# Try it:
Collect each line of the records containing the string "label".

# Dataset entries:
• • • • •

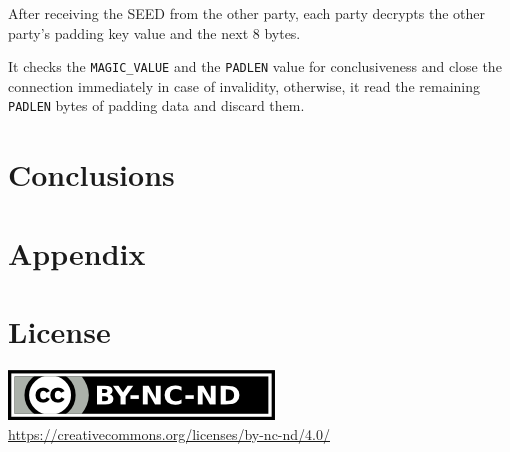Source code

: \documentclass[sigconf, screen]{acmart}
\begin{document}
After receiving the SEED from the other party, each party decrypts the other party's padding key value and the next 8 bytes.

It checks the \lstinline[language=C]{MAGIC_VALUE} and the \lstinline[language=C]{PADLEN} value for conclusiveness and close the connection immediately in case of invalidity, otherwise, it read the remaining \lstinline[language=C]{PADLEN} bytes of padding data and discard them.
\section{Conclusions}
\label{s:conclusions}
\appendix
\section{Appendix}
\label{s:appendix}


\section*{License}
\label{s:license}
\begin{center}
	\includegraphics{by-nc-nd.png} \\
	\url{https://creativecommons.org/licenses/by-nc-nd/4.0/}
\end{center}
\end{document}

• • • • •

# Reply to the exercise:
\label{s:conclusions}
\label{s:appendix}
\label{s:license}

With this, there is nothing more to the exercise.